**Aim of the task**
Filter the entries that follow, copying every line in which the word "Back" appears.

**Data**
::::

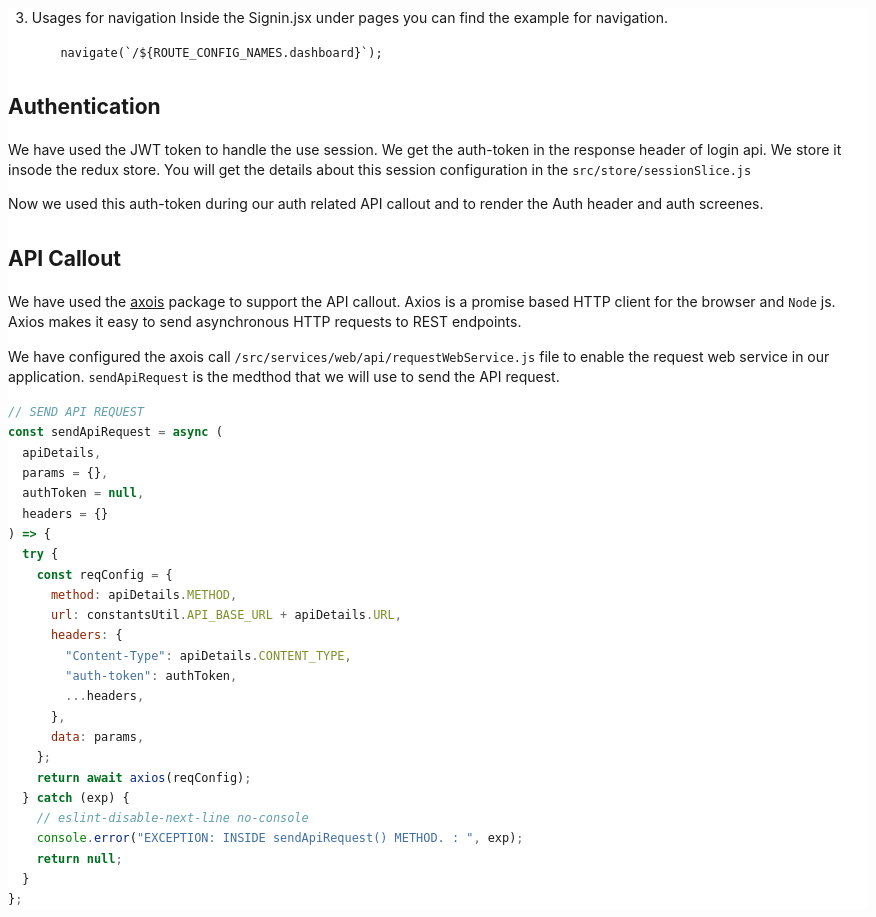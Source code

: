 3. Usages for navigation
   Inside the Signin.jsx under pages you can find the example for navigation.
   ```
       navigate(`/${ROUTE_CONFIG_NAMES.dashboard}`);
   ```

## **Authentication**

We have used the JWT token to handle the use session. We get the auth-token in the response header of login api. We store it insode the redux store. You will get the details about this session configuration in the `src/store/sessionSlice.js`

Now we used this auth-token during our auth related API callout and to render the Auth header and auth screenes.

## **API Callout**

We have used the [axois]() package to support the API callout. Axios is a promise based HTTP client for the browser and `Node` js. Axios makes it easy to send asynchronous HTTP requests to REST endpoints.

We have configured the axois call `/src/services/web/api/requestWebService.js` file to enable the request web service in our application. `sendApiRequest` is the medthod that we will use to send the API request.

```javascript
// SEND API REQUEST
const sendApiRequest = async (
  apiDetails,
  params = {},
  authToken = null,
  headers = {}
) => {
  try {
    const reqConfig = {
      method: apiDetails.METHOD,
      url: constantsUtil.API_BASE_URL + apiDetails.URL,
      headers: {
        "Content-Type": apiDetails.CONTENT_TYPE,
        "auth-token": authToken,
        ...headers,
      },
      data: params,
    };
    return await axios(reqConfig);
  } catch (exp) {
    // eslint-disable-next-line no-console
    console.error("EXCEPTION: INSIDE sendApiRequest() METHOD. : ", exp);
    return null;
  }
};
```
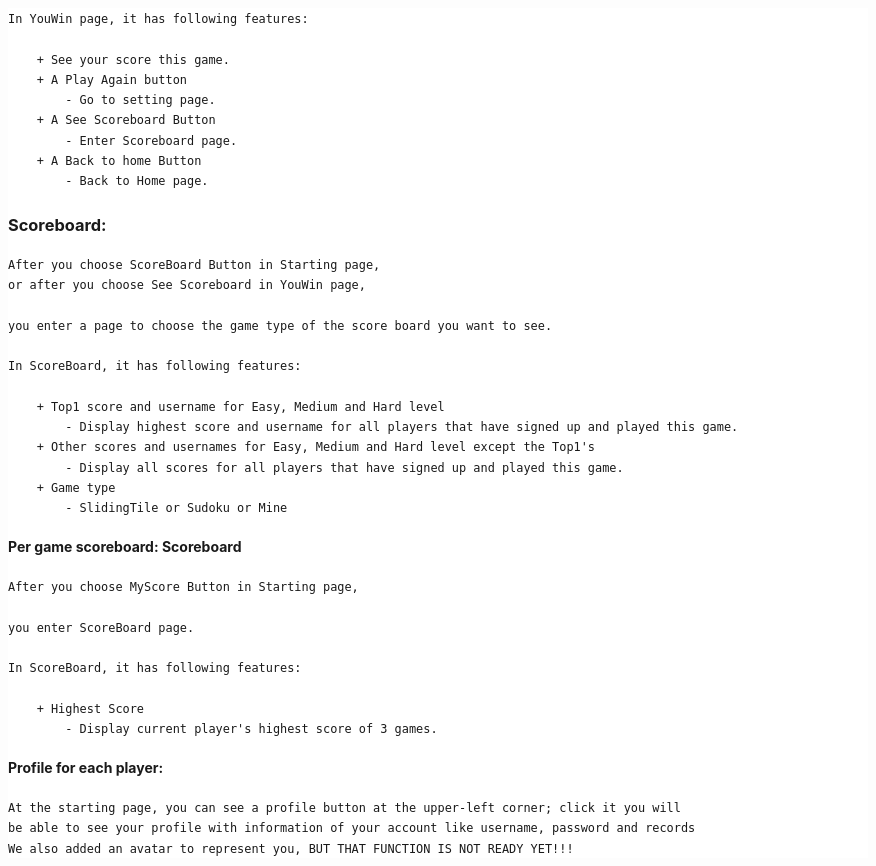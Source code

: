     In YouWin page, it has following features:

        + See your score this game.
        + A Play Again button
            - Go to setting page.
        + A See Scoreboard Button
            - Enter Scoreboard page.
        + A Back to home Button
            - Back to Home page.

### Scoreboard:
    After you choose ScoreBoard Button in Starting page,
    or after you choose See Scoreboard in YouWin page,

    you enter a page to choose the game type of the score board you want to see.

    In ScoreBoard, it has following features:

        + Top1 score and username for Easy, Medium and Hard level
            - Display highest score and username for all players that have signed up and played this game.
        + Other scores and usernames for Easy, Medium and Hard level except the Top1's
            - Display all scores for all players that have signed up and played this game.
        + Game type
            - SlidingTile or Sudoku or Mine

#### Per game scoreboard: Scoreboard
    After you choose MyScore Button in Starting page,

    you enter ScoreBoard page.

    In ScoreBoard, it has following features:

        + Highest Score
            - Display current player's highest score of 3 games.

#### Profile for each player:
    At the starting page, you can see a profile button at the upper-left corner; click it you will
    be able to see your profile with information of your account like username, password and records
    We also added an avatar to represent you, BUT THAT FUNCTION IS NOT READY YET!!!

::::

**Answer section**
        + A Back to home Button
            - Back to Home page.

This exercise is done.